| How to complete this task |
In the records below, which lines include "detokenize"? Copy them.

───── Source information ─────

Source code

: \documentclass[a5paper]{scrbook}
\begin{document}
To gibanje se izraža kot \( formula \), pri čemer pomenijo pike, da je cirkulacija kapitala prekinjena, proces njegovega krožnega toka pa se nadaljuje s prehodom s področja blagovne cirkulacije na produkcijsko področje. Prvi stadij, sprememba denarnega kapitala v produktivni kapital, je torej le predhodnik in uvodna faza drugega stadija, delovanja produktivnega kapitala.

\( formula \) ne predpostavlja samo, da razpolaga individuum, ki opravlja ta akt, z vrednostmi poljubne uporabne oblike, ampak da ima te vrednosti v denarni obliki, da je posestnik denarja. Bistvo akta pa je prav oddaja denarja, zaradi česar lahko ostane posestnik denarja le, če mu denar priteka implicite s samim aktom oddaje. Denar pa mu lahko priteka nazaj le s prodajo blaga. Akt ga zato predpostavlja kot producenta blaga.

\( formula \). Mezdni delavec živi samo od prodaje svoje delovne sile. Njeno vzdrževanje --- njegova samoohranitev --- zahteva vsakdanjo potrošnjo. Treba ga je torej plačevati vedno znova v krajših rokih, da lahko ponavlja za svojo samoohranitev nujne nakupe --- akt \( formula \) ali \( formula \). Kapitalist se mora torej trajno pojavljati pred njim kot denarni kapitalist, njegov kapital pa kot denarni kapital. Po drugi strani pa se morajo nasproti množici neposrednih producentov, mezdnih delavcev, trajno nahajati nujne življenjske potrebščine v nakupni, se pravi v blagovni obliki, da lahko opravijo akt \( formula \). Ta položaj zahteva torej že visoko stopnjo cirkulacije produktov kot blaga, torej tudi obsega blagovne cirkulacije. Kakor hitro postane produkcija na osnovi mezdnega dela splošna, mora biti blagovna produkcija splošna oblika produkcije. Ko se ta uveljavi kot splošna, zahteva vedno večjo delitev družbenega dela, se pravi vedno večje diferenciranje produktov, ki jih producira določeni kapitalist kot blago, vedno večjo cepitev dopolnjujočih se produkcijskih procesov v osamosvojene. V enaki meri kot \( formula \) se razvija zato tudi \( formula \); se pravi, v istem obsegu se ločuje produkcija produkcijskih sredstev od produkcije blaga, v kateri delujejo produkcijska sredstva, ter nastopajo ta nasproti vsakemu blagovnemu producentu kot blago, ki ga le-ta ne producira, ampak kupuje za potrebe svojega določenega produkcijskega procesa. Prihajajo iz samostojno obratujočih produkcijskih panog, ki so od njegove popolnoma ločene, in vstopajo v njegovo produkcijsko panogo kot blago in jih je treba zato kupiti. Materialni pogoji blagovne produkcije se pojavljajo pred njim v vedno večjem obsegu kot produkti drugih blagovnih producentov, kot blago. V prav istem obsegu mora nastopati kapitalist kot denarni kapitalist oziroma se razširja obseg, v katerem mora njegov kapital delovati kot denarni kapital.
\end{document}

─────
───── Source information ─────

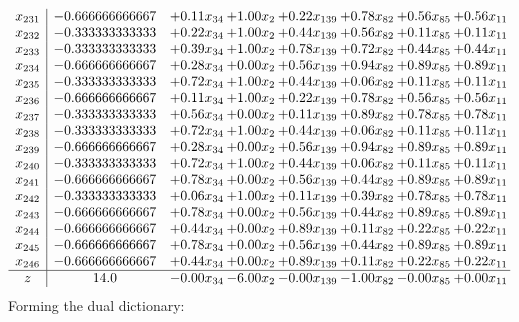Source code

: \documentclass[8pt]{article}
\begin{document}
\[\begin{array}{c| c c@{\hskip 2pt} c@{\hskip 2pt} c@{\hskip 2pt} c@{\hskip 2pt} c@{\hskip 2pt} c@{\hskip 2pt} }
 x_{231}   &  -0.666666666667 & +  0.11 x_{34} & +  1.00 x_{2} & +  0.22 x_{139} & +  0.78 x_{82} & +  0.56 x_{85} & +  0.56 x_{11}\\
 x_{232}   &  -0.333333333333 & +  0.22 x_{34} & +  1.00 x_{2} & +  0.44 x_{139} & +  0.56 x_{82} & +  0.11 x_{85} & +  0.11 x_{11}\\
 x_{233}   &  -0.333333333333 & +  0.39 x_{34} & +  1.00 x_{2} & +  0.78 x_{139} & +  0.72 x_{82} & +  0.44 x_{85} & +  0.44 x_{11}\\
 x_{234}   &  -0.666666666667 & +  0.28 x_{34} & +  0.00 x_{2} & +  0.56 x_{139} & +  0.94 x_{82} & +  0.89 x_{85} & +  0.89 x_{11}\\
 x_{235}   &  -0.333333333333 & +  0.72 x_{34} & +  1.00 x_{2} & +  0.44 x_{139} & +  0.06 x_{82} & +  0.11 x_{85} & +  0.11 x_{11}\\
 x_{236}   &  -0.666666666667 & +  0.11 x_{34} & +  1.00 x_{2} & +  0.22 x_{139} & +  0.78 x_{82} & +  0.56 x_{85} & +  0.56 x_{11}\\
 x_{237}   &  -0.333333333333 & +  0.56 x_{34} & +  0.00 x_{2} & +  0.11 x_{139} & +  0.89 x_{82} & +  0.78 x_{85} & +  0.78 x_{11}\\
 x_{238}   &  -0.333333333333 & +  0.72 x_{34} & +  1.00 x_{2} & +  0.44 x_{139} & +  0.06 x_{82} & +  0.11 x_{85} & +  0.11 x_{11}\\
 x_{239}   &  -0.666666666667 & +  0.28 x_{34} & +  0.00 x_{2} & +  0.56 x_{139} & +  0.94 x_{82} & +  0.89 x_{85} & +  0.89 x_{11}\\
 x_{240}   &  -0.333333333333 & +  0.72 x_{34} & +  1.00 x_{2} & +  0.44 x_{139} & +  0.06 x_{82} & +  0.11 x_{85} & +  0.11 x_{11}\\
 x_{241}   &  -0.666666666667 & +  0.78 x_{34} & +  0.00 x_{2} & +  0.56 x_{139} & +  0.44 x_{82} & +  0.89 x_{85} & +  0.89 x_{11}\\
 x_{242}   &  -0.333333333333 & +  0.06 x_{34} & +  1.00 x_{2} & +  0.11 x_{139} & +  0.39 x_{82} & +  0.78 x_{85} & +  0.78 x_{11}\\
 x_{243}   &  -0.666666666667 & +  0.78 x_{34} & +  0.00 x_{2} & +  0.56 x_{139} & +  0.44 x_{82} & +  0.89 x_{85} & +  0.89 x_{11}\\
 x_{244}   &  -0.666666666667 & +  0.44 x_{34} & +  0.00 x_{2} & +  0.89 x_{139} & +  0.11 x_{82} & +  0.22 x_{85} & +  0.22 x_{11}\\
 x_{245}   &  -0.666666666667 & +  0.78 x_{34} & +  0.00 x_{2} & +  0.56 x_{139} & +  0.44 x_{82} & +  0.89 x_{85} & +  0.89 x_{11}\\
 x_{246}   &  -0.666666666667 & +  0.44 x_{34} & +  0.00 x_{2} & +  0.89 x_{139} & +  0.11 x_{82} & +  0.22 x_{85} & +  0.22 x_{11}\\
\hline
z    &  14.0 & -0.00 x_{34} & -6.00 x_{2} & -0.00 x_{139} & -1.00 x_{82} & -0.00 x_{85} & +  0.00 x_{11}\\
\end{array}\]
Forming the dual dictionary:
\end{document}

─────
───── Source information ─────

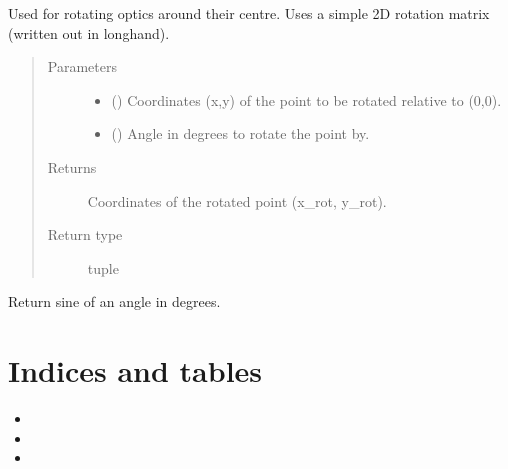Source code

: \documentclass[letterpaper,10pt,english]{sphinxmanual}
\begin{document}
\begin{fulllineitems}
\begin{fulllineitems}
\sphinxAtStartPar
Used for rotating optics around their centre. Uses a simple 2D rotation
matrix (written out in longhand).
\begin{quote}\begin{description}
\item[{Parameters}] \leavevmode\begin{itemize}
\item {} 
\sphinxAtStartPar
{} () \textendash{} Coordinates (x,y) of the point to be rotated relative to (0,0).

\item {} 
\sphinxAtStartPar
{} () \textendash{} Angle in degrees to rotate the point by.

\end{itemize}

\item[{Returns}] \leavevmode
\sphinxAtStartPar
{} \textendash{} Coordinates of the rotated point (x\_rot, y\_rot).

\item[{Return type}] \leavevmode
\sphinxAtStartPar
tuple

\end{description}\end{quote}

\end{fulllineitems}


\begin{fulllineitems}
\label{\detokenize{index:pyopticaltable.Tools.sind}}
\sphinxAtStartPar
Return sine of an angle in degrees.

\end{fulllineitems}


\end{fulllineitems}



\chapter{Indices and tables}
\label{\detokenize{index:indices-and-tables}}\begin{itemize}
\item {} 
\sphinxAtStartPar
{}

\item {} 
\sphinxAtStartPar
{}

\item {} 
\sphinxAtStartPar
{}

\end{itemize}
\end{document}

─────

| Result of the exercise |
\label{\detokenize{index:pyopticaltable.Tools.sind}}
\label{\detokenize{index:indices-and-tables}}\begin{itemize}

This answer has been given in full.